* _Problem details_
All of the entries need to be set down exactly as they read.

Extracted records
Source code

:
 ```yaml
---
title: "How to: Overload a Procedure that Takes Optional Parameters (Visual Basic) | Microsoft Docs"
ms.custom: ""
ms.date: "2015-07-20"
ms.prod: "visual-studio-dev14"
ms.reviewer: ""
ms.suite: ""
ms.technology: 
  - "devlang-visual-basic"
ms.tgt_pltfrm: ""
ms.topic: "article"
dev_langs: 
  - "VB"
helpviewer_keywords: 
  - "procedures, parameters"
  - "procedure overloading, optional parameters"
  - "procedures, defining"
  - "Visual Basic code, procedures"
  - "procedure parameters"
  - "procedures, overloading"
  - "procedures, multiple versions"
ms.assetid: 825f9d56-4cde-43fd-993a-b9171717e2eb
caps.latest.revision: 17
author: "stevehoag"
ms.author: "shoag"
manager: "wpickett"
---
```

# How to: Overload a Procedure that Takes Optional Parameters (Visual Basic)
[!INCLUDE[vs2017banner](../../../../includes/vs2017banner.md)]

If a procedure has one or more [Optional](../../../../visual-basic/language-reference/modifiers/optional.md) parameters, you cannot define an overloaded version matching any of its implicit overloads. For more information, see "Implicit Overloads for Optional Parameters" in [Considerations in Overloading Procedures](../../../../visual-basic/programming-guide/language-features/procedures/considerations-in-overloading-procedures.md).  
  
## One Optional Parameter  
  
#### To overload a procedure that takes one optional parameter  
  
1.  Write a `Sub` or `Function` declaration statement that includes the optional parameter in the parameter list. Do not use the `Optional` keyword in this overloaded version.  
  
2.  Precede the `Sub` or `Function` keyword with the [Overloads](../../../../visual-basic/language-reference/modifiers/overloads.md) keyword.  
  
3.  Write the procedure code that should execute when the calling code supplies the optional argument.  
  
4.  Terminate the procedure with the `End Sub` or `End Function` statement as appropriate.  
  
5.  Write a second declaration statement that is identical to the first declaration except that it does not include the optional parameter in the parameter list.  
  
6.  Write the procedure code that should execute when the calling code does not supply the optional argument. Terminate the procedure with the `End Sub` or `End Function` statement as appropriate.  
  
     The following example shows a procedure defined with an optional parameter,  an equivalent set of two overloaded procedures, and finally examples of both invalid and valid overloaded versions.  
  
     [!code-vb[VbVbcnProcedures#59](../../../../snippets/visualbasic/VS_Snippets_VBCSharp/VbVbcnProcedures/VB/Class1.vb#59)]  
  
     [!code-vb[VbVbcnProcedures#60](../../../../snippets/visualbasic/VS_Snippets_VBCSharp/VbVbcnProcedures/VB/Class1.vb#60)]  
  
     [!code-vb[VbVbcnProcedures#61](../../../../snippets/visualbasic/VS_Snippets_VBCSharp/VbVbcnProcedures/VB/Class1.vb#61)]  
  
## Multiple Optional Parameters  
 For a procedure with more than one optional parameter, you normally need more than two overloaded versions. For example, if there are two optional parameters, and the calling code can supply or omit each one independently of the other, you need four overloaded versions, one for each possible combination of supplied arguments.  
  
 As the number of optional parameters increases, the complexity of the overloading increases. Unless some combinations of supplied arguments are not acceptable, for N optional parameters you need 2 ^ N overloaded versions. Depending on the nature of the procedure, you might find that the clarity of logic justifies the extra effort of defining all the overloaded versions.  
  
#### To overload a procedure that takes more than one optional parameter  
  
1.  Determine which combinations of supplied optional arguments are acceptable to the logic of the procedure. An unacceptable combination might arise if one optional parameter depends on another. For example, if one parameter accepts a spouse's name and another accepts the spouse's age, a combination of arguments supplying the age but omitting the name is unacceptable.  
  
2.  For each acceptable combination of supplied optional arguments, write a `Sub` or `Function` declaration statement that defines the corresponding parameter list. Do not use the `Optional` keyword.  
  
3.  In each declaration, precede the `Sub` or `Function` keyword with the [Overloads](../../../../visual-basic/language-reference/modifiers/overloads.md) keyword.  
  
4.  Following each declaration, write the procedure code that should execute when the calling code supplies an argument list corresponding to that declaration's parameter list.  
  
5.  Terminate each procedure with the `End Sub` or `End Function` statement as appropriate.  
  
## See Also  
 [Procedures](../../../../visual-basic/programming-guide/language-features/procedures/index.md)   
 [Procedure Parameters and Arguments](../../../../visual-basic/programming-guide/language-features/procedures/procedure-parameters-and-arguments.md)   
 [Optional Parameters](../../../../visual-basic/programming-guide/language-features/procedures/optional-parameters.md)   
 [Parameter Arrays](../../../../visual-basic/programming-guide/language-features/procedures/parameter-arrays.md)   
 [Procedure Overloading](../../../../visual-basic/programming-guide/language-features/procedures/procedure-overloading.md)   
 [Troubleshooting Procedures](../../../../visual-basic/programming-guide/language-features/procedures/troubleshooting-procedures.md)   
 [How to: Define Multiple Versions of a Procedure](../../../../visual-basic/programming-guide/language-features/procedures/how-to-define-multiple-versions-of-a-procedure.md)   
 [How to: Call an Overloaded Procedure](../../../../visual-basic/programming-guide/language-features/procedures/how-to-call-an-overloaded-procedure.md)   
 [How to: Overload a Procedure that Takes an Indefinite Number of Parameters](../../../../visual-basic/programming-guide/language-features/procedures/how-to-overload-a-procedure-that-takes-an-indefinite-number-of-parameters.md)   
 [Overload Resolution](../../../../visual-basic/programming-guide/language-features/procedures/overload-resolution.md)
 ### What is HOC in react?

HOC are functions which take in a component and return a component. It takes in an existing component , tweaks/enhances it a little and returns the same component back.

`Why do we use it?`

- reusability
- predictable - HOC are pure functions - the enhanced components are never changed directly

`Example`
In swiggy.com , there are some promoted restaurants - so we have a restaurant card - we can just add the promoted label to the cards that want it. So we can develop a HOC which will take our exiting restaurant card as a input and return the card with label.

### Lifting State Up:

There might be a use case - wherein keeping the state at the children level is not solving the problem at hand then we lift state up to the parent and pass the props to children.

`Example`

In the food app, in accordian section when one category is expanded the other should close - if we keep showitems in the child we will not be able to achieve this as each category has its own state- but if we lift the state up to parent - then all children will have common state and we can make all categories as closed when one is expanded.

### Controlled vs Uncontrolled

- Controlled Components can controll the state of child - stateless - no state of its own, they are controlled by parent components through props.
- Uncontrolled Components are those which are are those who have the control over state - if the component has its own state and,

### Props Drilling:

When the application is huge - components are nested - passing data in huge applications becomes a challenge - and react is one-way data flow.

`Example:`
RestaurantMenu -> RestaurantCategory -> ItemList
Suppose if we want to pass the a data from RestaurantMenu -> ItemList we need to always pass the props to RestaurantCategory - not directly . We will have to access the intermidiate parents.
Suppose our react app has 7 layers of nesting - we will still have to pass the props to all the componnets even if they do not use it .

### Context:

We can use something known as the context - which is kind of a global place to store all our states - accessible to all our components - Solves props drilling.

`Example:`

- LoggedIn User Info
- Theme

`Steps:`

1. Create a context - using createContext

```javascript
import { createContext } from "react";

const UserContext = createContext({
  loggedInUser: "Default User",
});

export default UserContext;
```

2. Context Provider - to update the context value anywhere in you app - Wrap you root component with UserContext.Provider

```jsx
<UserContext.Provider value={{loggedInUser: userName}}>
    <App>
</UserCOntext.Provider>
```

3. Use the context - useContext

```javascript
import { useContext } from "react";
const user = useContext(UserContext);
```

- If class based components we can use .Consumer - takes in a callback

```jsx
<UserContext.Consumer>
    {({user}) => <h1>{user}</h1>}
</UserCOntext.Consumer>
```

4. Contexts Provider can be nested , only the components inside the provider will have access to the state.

* _Solution to the problem_
Source code

:
 ```yaml
---
title: "How to: Overload a Procedure that Takes Optional Parameters (Visual Basic) | Microsoft Docs"
ms.custom: ""
ms.date: "2015-07-20"
ms.prod: "visual-studio-dev14"
ms.reviewer: ""
ms.suite: ""
ms.technology: 
  - "devlang-visual-basic"
ms.tgt_pltfrm: ""
ms.topic: "article"
dev_langs: 
  - "VB"
helpviewer_keywords: 
  - "procedures, parameters"
  - "procedure overloading, optional parameters"
  - "procedures, defining"
  - "Visual Basic code, procedures"
  - "procedure parameters"
  - "procedures, overloading"
  - "procedures, multiple versions"
ms.assetid: 825f9d56-4cde-43fd-993a-b9171717e2eb
caps.latest.revision: 17
author: "stevehoag"
ms.author: "shoag"
manager: "wpickett"
---
```

# How to: Overload a Procedure that Takes Optional Parameters (Visual Basic)
[!INCLUDE[vs2017banner](../../../../includes/vs2017banner.md)]

If a procedure has one or more [Optional](../../../../visual-basic/language-reference/modifiers/optional.md) parameters, you cannot define an overloaded version matching any of its implicit overloads. For more information, see "Implicit Overloads for Optional Parameters" in [Considerations in Overloading Procedures](../../../../visual-basic/programming-guide/language-features/procedures/considerations-in-overloading-procedures.md).  
  
## One Optional Parameter  
  
#### To overload a procedure that takes one optional parameter  
  
1.  Write a `Sub` or `Function` declaration statement that includes the optional parameter in the parameter list. Do not use the `Optional` keyword in this overloaded version.  
  
2.  Precede the `Sub` or `Function` keyword with the [Overloads](../../../../visual-basic/language-reference/modifiers/overloads.md) keyword.  
  
3.  Write the procedure code that should execute when the calling code supplies the optional argument.  
  
4.  Terminate the procedure with the `End Sub` or `End Function` statement as appropriate.  
  
5.  Write a second declaration statement that is identical to the first declaration except that it does not include the optional parameter in the parameter list.  
  
6.  Write the procedure code that should execute when the calling code does not supply the optional argument. Terminate the procedure with the `End Sub` or `End Function` statement as appropriate.  
  
     The following example shows a procedure defined with an optional parameter,  an equivalent set of two overloaded procedures, and finally examples of both invalid and valid overloaded versions.  
  
     [!code-vb[VbVbcnProcedures#59](../../../../snippets/visualbasic/VS_Snippets_VBCSharp/VbVbcnProcedures/VB/Class1.vb#59)]  
  
     [!code-vb[VbVbcnProcedures#60](../../../../snippets/visualbasic/VS_Snippets_VBCSharp/VbVbcnProcedures/VB/Class1.vb#60)]  
  
     [!code-vb[VbVbcnProcedures#61](../../../../snippets/visualbasic/VS_Snippets_VBCSharp/VbVbcnProcedures/VB/Class1.vb#61)]  
  
## Multiple Optional Parameters  
 For a procedure with more than one optional parameter, you normally need more than two overloaded versions. For example, if there are two optional parameters, and the calling code can supply or omit each one independently of the other, you need four overloaded versions, one for each possible combination of supplied arguments.  
  
 As the number of optional parameters increases, the complexity of the overloading increases. Unless some combinations of supplied arguments are not acceptable, for N optional parameters you need 2 ^ N overloaded versions. Depending on the nature of the procedure, you might find that the clarity of logic justifies the extra effort of defining all the overloaded versions.  
  
#### To overload a procedure that takes more than one optional parameter  
  
1.  Determine which combinations of supplied optional arguments are acceptable to the logic of the procedure. An unacceptable combination might arise if one optional parameter depends on another. For example, if one parameter accepts a spouse's name and another accepts the spouse's age, a combination of arguments supplying the age but omitting the name is unacceptable.  
  
2.  For each acceptable combination of supplied optional arguments, write a `Sub` or `Function` declaration statement that defines the corresponding parameter list. Do not use the `Optional` keyword.  
  
3.  In each declaration, precede the `Sub` or `Function` keyword with the [Overloads](../../../../visual-basic/language-reference/modifiers/overloads.md) keyword.  
  
4.  Following each declaration, write the procedure code that should execute when the calling code supplies an argument list corresponding to that declaration's parameter list.  
  
5.  Terminate each procedure with the `End Sub` or `End Function` statement as appropriate.  
  
## See Also  
 [Procedures](../../../../visual-basic/programming-guide/language-features/procedures/index.md)   
 [Procedure Parameters and Arguments](../../../../visual-basic/programming-guide/language-features/procedures/procedure-parameters-and-arguments.md)   
 [Optional Parameters](../../../../visual-basic/programming-guide/language-features/procedures/optional-parameters.md)   
 [Parameter Arrays](../../../../visual-basic/programming-guide/language-features/procedures/parameter-arrays.md)   
 [Procedure Overloading](../../../../visual-basic/programming-guide/language-features/procedures/procedure-overloading.md)   
 [Troubleshooting Procedures](../../../../visual-basic/programming-guide/language-features/procedures/troubleshooting-procedures.md)   
 [How to: Define Multiple Versions of a Procedure](../../../../visual-basic/programming-guide/language-features/procedures/how-to-define-multiple-versions-of-a-procedure.md)   
 [How to: Call an Overloaded Procedure](../../../../visual-basic/programming-guide/language-features/procedures/how-to-call-an-overloaded-procedure.md)   
 [How to: Overload a Procedure that Takes an Indefinite Number of Parameters](../../../../visual-basic/programming-guide/language-features/procedures/how-to-overload-a-procedure-that-takes-an-indefinite-number-of-parameters.md)   
 [Overload Resolution](../../../../visual-basic/programming-guide/language-features/procedures/overload-resolution.md)
 ### What is HOC in react?

HOC are functions which take in a component and return a component. It takes in an existing component , tweaks/enhances it a little and returns the same component back.

`Why do we use it?`

- reusability
- predictable - HOC are pure functions - the enhanced components are never changed directly

`Example`
In swiggy.com , there are some promoted restaurants - so we have a restaurant card - we can just add the promoted label to the cards that want it. So we can develop a HOC which will take our exiting restaurant card as a input and return the card with label.

### Lifting State Up:

There might be a use case - wherein keeping the state at the children level is not solving the problem at hand then we lift state up to the parent and pass the props to children.

`Example`

In the food app, in accordian section when one category is expanded the other should close - if we keep showitems in the child we will not be able to achieve this as each category has its own state- but if we lift the state up to parent - then all children will have common state and we can make all categories as closed when one is expanded.

### Controlled vs Uncontrolled

- Controlled Components can controll the state of child - stateless - no state of its own, they are controlled by parent components through props.
- Uncontrolled Components are those which are are those who have the control over state - if the component has its own state and,

### Props Drilling:

When the application is huge - components are nested - passing data in huge applications becomes a challenge - and react is one-way data flow.

`Example:`
RestaurantMenu -> RestaurantCategory -> ItemList
Suppose if we want to pass the a data from RestaurantMenu -> ItemList we need to always pass the props to RestaurantCategory - not directly . We will have to access the intermidiate parents.
Suppose our react app has 7 layers of nesting - we will still have to pass the props to all the componnets even if they do not use it .

### Context:

We can use something known as the context - which is kind of a global place to store all our states - accessible to all our components - Solves props drilling.

`Example:`

- LoggedIn User Info
- Theme

`Steps:`

1. Create a context - using createContext

```javascript
import { createContext } from "react";

const UserContext = createContext({
  loggedInUser: "Default User",
});

export default UserContext;
```

2. Context Provider - to update the context value anywhere in you app - Wrap you root component with UserContext.Provider

```jsx
<UserContext.Provider value={{loggedInUser: userName}}>
    <App>
</UserCOntext.Provider>
```

3. Use the context - useContext

```javascript
import { useContext } from "react";
const user = useContext(UserContext);
```

- If class based components we can use .Consumer - takes in a callback

```jsx
<UserContext.Consumer>
    {({user}) => <h1>{user}</h1>}
</UserCOntext.Consumer>
```

4. Contexts Provider can be nested , only the components inside the provider will have access to the state.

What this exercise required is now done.